Provided data:
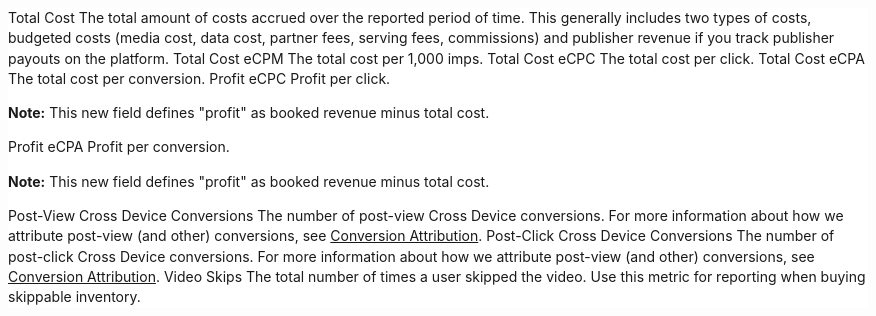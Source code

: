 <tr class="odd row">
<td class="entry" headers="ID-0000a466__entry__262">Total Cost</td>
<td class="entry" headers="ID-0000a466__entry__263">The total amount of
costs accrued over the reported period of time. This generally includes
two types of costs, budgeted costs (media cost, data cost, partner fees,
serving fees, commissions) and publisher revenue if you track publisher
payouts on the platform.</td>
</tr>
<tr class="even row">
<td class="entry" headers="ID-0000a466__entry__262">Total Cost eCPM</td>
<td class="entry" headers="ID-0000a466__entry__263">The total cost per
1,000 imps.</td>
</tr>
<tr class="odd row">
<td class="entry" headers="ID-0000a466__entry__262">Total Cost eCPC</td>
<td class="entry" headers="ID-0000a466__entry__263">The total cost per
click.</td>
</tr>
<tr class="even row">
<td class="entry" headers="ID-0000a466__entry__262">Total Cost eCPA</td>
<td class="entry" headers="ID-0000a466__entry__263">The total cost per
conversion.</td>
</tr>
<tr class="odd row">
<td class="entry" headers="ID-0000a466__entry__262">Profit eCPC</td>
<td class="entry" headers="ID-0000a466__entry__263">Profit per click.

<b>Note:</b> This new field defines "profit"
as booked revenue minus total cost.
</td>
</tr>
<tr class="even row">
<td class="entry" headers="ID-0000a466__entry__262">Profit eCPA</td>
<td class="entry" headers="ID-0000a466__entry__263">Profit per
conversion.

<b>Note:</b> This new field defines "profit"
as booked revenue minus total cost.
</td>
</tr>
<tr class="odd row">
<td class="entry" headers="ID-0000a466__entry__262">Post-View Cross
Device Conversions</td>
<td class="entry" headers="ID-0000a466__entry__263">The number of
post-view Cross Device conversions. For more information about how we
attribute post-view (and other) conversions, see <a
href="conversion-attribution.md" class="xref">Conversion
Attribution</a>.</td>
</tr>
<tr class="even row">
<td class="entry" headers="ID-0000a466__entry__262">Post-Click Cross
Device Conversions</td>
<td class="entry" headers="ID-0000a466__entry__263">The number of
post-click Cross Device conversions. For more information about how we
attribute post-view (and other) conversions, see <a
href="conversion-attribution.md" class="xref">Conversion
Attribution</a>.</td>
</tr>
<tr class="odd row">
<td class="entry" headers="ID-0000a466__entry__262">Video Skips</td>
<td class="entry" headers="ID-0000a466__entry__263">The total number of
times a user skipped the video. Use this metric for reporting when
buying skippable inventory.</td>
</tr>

...

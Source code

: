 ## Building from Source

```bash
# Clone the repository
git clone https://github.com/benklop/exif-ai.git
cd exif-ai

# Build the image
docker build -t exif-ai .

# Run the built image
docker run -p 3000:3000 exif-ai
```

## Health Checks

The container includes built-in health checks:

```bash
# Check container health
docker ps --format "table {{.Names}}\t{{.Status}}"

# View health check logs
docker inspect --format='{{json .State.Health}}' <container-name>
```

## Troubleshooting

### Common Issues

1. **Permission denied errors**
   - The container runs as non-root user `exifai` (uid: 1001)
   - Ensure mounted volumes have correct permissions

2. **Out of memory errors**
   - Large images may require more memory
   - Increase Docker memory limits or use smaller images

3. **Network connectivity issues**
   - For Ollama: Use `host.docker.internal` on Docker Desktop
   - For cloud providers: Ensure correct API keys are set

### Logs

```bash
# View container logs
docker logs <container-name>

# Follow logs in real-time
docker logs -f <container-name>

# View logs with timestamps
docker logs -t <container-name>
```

Exercise directions: Some lines contain the word "Ensure". Pull each one out of the listing.

Written reply:
   - Ensure mounted volumes have correct permissions
   - For cloud providers: Ensure correct API keys are set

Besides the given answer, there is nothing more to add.